Lawmakers and others who were against the Iraq war generally support the president. But they worry about another 'quagmire.'
The anti-war movement that helped elect Candidate Obama is in the early throes of a debate over whether to ramp up again – this time, over President Obama's plans to step up US engagement in Afghanistan.
For many activists – on and off Capitol Hill – it's a tough call. It's early in a new administration, they say. Even opponents of the troop buildup in Afghanistan say that they like and still trust this president. They want to give him time.
They also like much of what they're hearing from the Obama White House.
Instead of the go-it-alone, "cowboy diplomacy" of the Bush years, Obama pushes concepts like "shared responsibility" and "civilian effort," they say.

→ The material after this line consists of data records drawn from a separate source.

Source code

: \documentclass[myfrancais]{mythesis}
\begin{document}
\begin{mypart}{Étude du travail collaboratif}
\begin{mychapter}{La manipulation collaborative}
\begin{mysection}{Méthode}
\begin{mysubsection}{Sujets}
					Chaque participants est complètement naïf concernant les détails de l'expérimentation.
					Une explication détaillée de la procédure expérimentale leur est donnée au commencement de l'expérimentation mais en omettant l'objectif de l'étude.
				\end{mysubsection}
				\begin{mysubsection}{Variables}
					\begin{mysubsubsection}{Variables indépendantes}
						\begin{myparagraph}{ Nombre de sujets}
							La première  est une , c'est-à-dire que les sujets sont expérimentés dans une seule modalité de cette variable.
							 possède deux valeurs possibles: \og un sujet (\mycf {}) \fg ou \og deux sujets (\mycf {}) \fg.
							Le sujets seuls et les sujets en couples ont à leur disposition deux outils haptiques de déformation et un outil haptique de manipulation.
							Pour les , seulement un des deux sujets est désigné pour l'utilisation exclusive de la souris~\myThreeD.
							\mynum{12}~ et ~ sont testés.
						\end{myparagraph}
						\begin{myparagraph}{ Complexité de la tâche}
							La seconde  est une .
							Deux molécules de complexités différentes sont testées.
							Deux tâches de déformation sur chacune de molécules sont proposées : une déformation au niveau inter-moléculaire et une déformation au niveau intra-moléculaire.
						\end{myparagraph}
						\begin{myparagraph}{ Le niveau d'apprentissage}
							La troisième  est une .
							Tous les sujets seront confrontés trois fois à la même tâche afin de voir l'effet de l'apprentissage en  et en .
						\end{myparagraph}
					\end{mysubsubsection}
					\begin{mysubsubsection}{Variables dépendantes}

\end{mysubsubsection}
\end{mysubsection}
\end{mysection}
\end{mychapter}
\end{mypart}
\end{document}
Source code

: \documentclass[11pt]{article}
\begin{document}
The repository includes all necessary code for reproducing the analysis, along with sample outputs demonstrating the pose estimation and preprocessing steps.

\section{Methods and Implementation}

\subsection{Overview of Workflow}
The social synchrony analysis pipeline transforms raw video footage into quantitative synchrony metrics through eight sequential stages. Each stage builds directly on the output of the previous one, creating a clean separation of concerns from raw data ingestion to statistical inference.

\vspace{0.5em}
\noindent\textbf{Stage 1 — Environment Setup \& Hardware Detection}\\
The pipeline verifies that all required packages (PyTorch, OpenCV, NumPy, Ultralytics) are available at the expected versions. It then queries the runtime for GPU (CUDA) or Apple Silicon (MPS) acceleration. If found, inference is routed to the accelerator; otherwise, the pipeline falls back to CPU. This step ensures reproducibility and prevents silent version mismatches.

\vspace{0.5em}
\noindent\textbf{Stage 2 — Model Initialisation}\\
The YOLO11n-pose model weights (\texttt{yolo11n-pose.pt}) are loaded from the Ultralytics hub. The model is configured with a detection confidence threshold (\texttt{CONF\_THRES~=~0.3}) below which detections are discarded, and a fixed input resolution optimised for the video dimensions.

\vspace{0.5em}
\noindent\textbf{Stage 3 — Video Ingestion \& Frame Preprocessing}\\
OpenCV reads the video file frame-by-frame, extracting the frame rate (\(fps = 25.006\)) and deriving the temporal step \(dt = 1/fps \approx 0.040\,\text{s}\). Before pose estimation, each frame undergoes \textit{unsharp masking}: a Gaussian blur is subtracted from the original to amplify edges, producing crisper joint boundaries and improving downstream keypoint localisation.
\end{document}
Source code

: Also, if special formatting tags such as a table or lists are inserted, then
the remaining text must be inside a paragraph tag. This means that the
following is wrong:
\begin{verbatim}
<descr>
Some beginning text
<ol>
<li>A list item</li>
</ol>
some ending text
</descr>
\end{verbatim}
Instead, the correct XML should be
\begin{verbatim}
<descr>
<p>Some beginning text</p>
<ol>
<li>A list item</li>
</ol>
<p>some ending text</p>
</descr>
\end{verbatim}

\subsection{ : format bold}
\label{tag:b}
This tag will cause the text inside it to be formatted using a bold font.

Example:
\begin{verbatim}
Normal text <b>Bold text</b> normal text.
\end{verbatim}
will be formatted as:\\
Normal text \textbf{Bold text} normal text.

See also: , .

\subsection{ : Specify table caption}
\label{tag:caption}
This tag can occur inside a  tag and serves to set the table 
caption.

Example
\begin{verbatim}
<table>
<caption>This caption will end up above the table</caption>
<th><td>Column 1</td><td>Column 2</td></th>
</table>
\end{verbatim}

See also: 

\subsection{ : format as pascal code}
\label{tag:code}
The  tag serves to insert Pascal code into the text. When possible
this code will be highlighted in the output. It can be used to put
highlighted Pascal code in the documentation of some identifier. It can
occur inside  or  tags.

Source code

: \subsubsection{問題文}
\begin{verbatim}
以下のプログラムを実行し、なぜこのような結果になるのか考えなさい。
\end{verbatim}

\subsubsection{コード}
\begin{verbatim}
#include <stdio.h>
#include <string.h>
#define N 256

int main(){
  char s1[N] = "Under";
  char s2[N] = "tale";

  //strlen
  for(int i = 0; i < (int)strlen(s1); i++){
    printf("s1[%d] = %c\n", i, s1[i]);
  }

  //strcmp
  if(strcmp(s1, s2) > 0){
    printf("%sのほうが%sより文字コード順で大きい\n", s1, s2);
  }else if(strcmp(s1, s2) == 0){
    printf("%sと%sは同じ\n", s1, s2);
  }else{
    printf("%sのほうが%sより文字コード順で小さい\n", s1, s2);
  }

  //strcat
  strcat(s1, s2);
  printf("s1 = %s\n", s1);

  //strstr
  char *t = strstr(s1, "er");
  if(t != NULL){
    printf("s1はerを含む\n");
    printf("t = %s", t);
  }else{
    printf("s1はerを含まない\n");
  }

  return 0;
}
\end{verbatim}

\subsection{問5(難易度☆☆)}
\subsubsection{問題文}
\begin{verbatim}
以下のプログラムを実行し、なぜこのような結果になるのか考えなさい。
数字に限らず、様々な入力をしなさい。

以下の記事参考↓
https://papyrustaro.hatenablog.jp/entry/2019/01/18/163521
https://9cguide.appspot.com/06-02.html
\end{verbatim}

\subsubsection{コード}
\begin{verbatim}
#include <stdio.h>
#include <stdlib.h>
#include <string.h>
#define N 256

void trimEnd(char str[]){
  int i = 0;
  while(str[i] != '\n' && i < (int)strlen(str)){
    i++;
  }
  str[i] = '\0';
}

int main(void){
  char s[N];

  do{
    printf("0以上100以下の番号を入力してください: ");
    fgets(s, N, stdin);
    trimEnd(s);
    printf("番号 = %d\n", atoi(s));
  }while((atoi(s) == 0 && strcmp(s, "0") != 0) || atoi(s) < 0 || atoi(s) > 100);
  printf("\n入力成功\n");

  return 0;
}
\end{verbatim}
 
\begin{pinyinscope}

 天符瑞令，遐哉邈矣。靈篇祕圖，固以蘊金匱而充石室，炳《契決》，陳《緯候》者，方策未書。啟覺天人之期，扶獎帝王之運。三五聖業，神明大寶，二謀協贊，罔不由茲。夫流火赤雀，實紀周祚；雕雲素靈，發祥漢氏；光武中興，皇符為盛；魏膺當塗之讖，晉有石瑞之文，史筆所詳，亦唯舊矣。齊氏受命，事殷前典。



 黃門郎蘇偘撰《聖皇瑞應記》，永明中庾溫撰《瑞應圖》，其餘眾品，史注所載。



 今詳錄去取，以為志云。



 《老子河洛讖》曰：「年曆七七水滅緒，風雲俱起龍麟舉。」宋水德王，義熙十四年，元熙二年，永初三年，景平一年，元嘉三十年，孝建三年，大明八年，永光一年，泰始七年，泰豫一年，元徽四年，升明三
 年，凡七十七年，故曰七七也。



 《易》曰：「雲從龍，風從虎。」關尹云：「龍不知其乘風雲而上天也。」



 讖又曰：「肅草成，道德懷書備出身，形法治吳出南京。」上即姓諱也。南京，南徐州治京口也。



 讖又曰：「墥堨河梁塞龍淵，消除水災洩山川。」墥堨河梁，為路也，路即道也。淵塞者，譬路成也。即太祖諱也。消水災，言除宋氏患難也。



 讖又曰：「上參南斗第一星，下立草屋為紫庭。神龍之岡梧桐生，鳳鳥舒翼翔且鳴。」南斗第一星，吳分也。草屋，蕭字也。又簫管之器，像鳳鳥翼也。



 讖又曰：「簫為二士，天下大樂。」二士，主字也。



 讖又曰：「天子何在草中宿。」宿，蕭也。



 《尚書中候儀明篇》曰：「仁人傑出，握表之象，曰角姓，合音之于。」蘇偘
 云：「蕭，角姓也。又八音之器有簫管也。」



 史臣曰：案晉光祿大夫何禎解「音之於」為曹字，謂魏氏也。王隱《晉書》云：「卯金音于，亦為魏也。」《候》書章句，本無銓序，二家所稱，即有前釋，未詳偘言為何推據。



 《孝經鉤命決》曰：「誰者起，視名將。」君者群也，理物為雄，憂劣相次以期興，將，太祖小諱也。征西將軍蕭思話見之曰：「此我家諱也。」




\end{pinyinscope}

But Obama's decision to send another 21,000 troops to Afghanistan to help stabilize "the most dangerous place in the world," as he calls it, is shifting some anti-war activists into (reluctant) opposition. It's also forcing some members of Congress to explain to voters why they opposed a troop buildup in Iraq but now support one in Afghanistan.
"Sometimes less is more. In the case of Afghanistan and Pakistan, the deployment of US troops can be a source of instability, not stability," he says. "These are very real concerns that we have, and we want to articulate them in a respectful way."